Several palavers of a more amicable nature were afterwards held, and the kings at last consented to cede a tract of land, receiving as a compensation goods to the value of about three hundred dollars. The deed bears on it the marks for signatures of King Peter, King George, King Zoda, King Long Peter, King Governor, King Jimmy, and the signatures of Captain Robert F. Stockton and Eli Ayres, M. D.

The tract ceded included Cape Mesurado and the lands forming nearly a peninsula between the Mesurado and Junk rivers—about thirty-six miles along the sea-shore, with an average breadth of about two miles.

Captain Stockton then left the coast with the Alligator, placing Lieutenant Hunter in command of a schooner, who, with Dr. Ayres and the men, proceeded to Sierra Leone, and brought from thence all the working men to Cape Mesurado. They disembarked on the smaller of the two islands amidst the menaces of the natives.
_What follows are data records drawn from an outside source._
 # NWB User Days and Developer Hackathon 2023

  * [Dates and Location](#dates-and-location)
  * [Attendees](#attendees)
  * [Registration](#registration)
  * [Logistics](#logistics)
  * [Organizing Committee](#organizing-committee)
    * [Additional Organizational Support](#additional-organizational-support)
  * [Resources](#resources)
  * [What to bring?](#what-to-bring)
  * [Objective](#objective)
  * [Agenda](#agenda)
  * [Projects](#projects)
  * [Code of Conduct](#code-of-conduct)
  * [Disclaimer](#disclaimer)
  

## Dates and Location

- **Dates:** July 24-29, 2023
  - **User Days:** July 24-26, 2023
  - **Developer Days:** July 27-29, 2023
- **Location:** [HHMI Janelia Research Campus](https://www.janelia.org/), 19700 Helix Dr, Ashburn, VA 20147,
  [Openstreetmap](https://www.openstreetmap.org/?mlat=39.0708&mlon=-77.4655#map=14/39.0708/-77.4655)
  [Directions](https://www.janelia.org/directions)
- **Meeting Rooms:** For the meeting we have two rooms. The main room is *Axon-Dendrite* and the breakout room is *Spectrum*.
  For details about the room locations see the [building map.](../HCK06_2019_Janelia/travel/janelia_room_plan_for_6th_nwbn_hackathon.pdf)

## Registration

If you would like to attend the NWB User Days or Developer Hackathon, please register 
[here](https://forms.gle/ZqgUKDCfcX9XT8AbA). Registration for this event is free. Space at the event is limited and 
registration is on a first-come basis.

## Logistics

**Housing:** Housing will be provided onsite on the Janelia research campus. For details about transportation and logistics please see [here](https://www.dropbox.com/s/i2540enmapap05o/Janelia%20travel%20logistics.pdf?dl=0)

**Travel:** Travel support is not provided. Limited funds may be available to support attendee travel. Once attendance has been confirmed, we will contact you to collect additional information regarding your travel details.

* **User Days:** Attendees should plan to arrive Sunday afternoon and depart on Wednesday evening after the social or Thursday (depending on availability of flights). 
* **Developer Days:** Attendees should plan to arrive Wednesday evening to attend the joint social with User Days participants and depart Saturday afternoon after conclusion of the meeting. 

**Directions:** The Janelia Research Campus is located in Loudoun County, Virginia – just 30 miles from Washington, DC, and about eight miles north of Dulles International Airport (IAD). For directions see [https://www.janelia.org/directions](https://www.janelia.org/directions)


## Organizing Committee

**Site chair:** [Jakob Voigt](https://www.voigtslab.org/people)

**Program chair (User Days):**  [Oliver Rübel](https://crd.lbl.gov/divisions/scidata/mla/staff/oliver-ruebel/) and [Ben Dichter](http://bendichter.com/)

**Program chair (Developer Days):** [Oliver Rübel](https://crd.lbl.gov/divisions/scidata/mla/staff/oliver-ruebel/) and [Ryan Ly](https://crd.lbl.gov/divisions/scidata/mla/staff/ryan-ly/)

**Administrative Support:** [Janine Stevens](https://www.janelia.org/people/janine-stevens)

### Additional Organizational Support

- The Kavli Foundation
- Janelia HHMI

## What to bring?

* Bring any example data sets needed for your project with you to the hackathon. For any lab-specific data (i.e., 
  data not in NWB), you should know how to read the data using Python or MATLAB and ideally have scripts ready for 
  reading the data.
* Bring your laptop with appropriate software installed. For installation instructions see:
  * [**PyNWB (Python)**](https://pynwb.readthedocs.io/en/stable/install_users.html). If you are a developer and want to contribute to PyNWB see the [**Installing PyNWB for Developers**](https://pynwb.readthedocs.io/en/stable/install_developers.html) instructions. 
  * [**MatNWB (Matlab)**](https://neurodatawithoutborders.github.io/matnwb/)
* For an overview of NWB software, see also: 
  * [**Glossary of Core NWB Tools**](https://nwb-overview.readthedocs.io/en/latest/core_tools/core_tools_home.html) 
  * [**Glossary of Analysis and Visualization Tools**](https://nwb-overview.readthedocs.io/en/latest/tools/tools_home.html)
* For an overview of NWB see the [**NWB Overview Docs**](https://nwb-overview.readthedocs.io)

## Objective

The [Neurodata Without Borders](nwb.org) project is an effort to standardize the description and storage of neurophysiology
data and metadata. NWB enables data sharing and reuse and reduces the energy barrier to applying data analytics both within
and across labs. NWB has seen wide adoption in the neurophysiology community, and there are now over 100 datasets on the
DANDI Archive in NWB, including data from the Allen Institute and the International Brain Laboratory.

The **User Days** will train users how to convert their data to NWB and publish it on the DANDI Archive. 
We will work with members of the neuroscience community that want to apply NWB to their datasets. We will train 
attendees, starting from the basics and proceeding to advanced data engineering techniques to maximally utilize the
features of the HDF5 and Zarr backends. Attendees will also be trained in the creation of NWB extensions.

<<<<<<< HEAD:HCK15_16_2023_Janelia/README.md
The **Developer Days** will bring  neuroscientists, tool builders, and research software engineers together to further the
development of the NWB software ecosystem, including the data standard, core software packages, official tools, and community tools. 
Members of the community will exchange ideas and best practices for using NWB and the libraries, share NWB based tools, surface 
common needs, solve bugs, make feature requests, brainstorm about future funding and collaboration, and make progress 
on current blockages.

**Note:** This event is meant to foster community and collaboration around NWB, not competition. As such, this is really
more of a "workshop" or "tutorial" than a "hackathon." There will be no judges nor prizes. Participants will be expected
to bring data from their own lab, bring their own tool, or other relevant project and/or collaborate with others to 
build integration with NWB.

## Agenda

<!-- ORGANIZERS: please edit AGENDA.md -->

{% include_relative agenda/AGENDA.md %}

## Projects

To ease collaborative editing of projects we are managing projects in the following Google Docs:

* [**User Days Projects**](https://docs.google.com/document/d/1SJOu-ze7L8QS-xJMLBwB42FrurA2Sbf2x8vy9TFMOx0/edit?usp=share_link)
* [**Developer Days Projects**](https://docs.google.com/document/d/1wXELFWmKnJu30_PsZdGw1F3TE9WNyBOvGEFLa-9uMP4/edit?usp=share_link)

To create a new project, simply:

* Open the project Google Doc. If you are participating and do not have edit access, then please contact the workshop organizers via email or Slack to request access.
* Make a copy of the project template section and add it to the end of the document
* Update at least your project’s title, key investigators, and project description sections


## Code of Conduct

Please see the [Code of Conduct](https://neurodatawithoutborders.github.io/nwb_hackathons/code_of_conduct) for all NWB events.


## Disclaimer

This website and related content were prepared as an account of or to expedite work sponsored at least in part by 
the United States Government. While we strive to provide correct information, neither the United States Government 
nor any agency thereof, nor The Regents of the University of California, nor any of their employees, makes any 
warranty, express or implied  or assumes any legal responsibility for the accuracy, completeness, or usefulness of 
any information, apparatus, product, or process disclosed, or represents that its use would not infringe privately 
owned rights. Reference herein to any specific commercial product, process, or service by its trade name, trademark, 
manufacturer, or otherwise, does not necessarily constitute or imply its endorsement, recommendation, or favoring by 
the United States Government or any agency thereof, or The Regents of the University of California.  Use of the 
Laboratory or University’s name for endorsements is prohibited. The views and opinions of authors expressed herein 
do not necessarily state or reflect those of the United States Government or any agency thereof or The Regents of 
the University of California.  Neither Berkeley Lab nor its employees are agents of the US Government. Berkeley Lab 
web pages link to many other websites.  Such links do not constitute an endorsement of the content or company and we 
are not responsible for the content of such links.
It was ascertained on their arrival that King Peter had been denounced by many of the kings for having sold the land to a people who would interfere with the slave-trade, and were hostile to their old customs. The king was threatened with the loss of his head; and it was decreed that the new people should be expelled from the country. Dr. Ayres at length succeeded in checking the opposition of the kings, and restored apparent tranquillity.

The island on which the colonists first established themselves, was named Perseverance. It was destitute of wood and water, affording no shelter except the decayed thatch of a few small huts. Thus exposed in an insalubrious situation, several of the people were attacked with intermittent fever. By an arrangement with King George, who claimed authority over a part of the northern district of the peninsula of Mesurado, the colonists, on their recovery, were permitted to cross the river, where they cleared the land, and erected a number of comparatively comfortable buildings; when, in the temporary absence of Dr. Ayres, a circumstance occurred which threatened the extinction of the colony.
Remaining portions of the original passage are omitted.